Testemunho do Magistério: O Concilio de Éfeso (431), sob o Papa São Clementino I (422-432), definiu solenemente que: \"Se alguém afirmar que o Emanuel (Cristo) não é verdadeiramente Deus, e que portanto, a Santíssima Virgem não é Mãe de Deus, porque deu à luz segundo a carne ao Verbo de Deus feito carne, seja excomungado.\" O Concílio de Éfeso respondia a Nestório de Antioquia que afirmava que Maria só poderia ser denominada “Mãe de Cristo” e não “Mãe do Filho de Deus”. Nestório sustentava que a maternidade de Maria dizia respeito apenas à dimensão humana de Jesus. Nestório representava uma tendência dualista que distinguia e delimitava fortemente as duas naturezas de Jesus Cristo, humana e divina, pondo em risco a unidade da pessoa do Filho de Deus.
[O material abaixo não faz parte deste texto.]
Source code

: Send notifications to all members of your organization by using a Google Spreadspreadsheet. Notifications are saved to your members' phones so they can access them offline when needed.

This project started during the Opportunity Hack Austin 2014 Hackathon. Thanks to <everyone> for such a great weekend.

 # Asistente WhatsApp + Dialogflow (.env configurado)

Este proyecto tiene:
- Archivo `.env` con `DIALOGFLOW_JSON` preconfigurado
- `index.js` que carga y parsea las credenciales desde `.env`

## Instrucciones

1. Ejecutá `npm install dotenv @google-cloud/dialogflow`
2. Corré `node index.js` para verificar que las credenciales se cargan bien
VIRGINDADE PERPÉTUA – Maria sempre Virgem

✓ Fundamentação nas Escrituras

✓ Existe o texto de Paulo que se refere a Jesus, o Filho de Deus, enviado na plenitude do tempo como “nascido de mulher” (Gl 4, 4), onde a referência à virgindade não é propriamente explícita, mas pode ser deduzida indiretamente e entendida dentro do mistério maior da “kenose” – abaixamento e humilhação do Filho de Deus que “nasce de mulher e sob a Lei”.
✓ O Evangelho de Marcos, por sua vez, refere-se a Jesus como “o filho de Maria” (Mc 6, 3), quando, segundo os costumes bíblicos, seria mais lógico mencionar o pai, tal como fazem Mt e Lc (Mt 13, 55; Lc 3, 23).
✓ O Evangelho de João tem no v. 13 do seu primeiro capítulo uma expressão muito discutida se deve ser compreendida no singular ou no plural: “...os quais(o qual) não nasceram(nasceu) do desejo da carne nem da vontade do varão, mas de Deus”. Se prevalecer o singular, pode-se referir o texto ao Verbo, concebido do Espírito Santo, no seio virginal de Maria, “gerado de Deus”.
Mateus e Lucas são os que tocam diretamente no ponto da virgindade de Maria. Em Mt 1, 18 é dito que Maria, antes de coabitar com José, tornou-se grávida do Espírito Santo, afirmação que constará do anúncio posteriormente feito a José sobre o mistério da gravidez de sua esposa (v. 20). O texto continua incisivo a afirmar que José não teve relações com Maria até o parto (vv.24-25). Em Lc, a afirmação capital sobre o fato da concepção virginal está, também, como em Mt, envolta no mistério pneumatológico (do Espírito Santo). O filho é gerado no seio de Maria pelo poder do Espírito (Lc 1, 34-35).
✓ O filho gerado no seio de Maria é um ser divino (Mt 1, 21-31; Lc 1, 35.39-43.44-56; Jo 1, 1.13). Já não se trata mais das “várias formas e das várias maneiras pelas quais Deus vem falando a seu povo” (Hb 1, 1) mas é o próprio Dus Filho feito carne, como dom salvífico ao povo e ao mundo. Afirmar a virgindade da mãe, origem humana do Filho de Deus, é afirmar, ao mesmo tempo, a origem divina desse filho. Origem divina essa que nos textos não é referida ao Pai mas ao Espírito Santo, a “ruah” do AT, o “pneuma” do NT (Mt 1, 18.20; Lc 1, 25), excluindo assim radicalmente qualquer tentativa de analogia com relações sexuais entre um deus e uma criatura presente nos mitos pagãos. A cadeia de genealogias humanas sofre uma radical ruptura para dar lugar ao Espírito que com seu sopro criador invade a história e faz brotar a vida ali onde seria impossível. É o mesmo Espírito que transforma os ossos secos em militante exército (Ez 37, 12-14), que converte o deserto em jardim e o jardim em floresta (Is 32, 15-17), o que faz brotar do ventre inexplorado de Maria a “vida em abundância” (Jo 10, 10). Não se trata, pois, de um dado antropológico que se passa, intimistamente, entre Deus, uma mãe e seu filho. Mas a concepção virginal de Jesus em Maria abre para homens e mulheres de todos os tempos e de todas as épocas a perspectiva de um novo nascimento (Jo 1, 13). Jesus, o novo Israel que brota do seio da Virgem, é a semente do novo povo que é plasmado pelo Espírito no povo fiel da qual Maria é figura e símbolo.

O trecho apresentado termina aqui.